Exercise instructions: When you find the line with "## General Options ##" among the records below, reproduce it and each line after it exactly, ending with the line with "Forward Speed**: This".

Exercise data:
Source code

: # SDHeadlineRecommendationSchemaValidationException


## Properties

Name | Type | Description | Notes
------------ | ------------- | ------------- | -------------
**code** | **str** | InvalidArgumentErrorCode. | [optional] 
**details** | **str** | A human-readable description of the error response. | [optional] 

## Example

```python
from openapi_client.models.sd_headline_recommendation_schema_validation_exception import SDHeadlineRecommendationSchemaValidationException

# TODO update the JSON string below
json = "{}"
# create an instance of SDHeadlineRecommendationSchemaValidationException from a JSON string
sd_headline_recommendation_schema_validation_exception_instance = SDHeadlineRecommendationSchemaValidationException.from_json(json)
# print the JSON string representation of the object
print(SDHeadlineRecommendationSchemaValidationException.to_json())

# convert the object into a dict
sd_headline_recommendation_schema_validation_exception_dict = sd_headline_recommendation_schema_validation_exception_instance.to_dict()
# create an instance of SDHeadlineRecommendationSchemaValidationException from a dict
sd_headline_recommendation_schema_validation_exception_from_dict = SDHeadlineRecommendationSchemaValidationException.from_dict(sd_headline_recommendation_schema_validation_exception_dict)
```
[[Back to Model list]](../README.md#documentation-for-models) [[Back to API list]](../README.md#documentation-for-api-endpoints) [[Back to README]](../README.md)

---

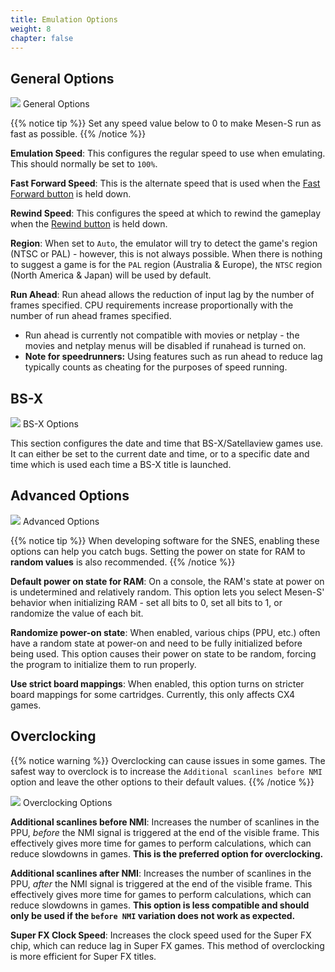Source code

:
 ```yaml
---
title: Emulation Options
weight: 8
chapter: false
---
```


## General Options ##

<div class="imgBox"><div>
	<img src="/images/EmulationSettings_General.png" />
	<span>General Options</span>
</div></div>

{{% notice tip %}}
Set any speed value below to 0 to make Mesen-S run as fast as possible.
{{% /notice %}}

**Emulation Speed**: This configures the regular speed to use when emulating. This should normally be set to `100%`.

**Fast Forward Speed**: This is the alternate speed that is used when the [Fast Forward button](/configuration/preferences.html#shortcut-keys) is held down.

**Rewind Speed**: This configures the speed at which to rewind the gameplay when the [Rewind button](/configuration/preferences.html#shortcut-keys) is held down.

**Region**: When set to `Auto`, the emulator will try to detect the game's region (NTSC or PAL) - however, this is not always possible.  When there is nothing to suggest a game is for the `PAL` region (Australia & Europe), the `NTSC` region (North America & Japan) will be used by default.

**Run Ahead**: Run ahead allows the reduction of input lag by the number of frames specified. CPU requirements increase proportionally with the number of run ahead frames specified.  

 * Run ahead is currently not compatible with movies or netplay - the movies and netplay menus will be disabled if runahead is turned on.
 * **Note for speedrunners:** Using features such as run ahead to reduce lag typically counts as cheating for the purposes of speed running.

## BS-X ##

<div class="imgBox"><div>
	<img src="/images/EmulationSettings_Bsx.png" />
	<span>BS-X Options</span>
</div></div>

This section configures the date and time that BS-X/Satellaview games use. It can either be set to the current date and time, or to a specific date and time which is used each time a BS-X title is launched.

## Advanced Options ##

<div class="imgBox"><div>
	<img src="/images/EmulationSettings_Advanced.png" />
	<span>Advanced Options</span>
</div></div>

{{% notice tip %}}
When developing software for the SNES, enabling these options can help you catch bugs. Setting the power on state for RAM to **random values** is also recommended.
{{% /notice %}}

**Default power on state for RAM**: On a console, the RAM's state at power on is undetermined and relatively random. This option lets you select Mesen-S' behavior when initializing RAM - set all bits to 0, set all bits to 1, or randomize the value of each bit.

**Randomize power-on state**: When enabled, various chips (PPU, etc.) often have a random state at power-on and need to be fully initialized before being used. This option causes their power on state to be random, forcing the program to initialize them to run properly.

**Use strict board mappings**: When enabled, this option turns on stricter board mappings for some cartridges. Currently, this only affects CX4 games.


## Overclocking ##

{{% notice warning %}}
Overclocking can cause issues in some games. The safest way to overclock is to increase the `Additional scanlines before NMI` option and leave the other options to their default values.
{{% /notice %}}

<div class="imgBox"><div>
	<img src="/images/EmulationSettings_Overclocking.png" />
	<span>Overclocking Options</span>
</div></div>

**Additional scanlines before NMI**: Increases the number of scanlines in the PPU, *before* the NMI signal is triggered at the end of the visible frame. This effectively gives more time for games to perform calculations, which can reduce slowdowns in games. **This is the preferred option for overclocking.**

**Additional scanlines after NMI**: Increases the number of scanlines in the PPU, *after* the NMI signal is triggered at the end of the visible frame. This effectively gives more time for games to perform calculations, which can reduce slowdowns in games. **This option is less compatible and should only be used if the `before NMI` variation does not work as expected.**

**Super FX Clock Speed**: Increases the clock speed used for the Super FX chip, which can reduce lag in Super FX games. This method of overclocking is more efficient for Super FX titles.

Solved problem:
## General Options ##

<div class="imgBox"><div>
	<img src="/images/EmulationSettings_General.png" />
	<span>General Options</span>
</div></div>

{{% notice tip %}}
Set any speed value below to 0 to make Mesen-S run as fast as possible.
{{% /notice %}}

**Emulation Speed**: This configures the regular speed to use when emulating. This should normally be set to `100%`.

**Fast Forward Speed**: This is the alternate speed that is used when the [Fast Forward button](/configuration/preferences.html#shortcut-keys) is held down.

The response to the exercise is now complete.